*** EXTRACTED INFORMATION ***

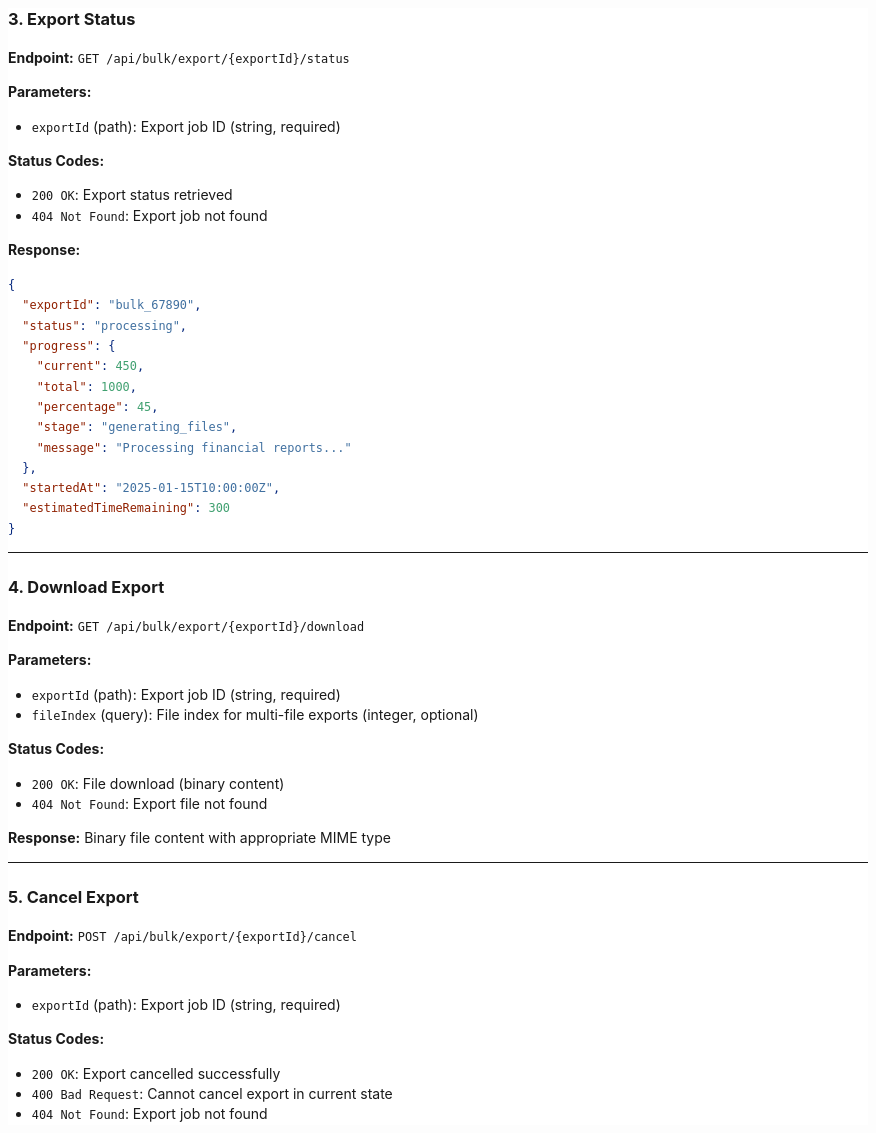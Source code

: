
### 3. Export Status

**Endpoint:** `GET /api/bulk/export/{exportId}/status`

**Parameters:**
- `exportId` (path): Export job ID (string, required)

**Status Codes:**
- `200 OK`: Export status retrieved
- `404 Not Found`: Export job not found

**Response:**
```json
{
  "exportId": "bulk_67890",
  "status": "processing",
  "progress": {
    "current": 450,
    "total": 1000,
    "percentage": 45,
    "stage": "generating_files",
    "message": "Processing financial reports..."
  },
  "startedAt": "2025-01-15T10:00:00Z",
  "estimatedTimeRemaining": 300
}
```

---

### 4. Download Export

**Endpoint:** `GET /api/bulk/export/{exportId}/download`

**Parameters:**
- `exportId` (path): Export job ID (string, required)
- `fileIndex` (query): File index for multi-file exports (integer, optional)

**Status Codes:**
- `200 OK`: File download (binary content)
- `404 Not Found`: Export file not found

**Response:** Binary file content with appropriate MIME type

---

### 5. Cancel Export

**Endpoint:** `POST /api/bulk/export/{exportId}/cancel`

**Parameters:**
- `exportId` (path): Export job ID (string, required)

**Status Codes:**
- `200 OK`: Export cancelled successfully
- `400 Bad Request`: Cannot cancel export in current state
- `404 Not Found`: Export job not found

*** End of EXTRACTED INFORMATION ***

WHAT YOU WILL DO:
Your answer must contain the full data, repeated exactly, without pictures.

EXERCISE SOLUTION:
Source code

:
### 3. Export Status

**Endpoint:** `GET /api/bulk/export/{exportId}/status`

**Parameters:**
- `exportId` (path): Export job ID (string, required)

**Status Codes:**
- `200 OK`: Export status retrieved
- `404 Not Found`: Export job not found

**Response:**
```json
{
  "exportId": "bulk_67890",
  "status": "processing",
  "progress": {
    "current": 450,
    "total": 1000,
    "percentage": 45,
    "stage": "generating_files",
    "message": "Processing financial reports..."
  },
  "startedAt": "2025-01-15T10:00:00Z",
  "estimatedTimeRemaining": 300
}
```

---

### 4. Download Export

**Endpoint:** `GET /api/bulk/export/{exportId}/download`

**Parameters:**
- `exportId` (path): Export job ID (string, required)
- `fileIndex` (query): File index for multi-file exports (integer, optional)

**Status Codes:**
- `200 OK`: File download (binary content)
- `404 Not Found`: Export file not found

**Response:** Binary file content with appropriate MIME type

---

### 5. Cancel Export

**Endpoint:** `POST /api/bulk/export/{exportId}/cancel`

**Parameters:**
- `exportId` (path): Export job ID (string, required)

**Status Codes:**
- `200 OK`: Export cancelled successfully
- `400 Bad Request`: Cannot cancel export in current state
- `404 Not Found`: Export job not found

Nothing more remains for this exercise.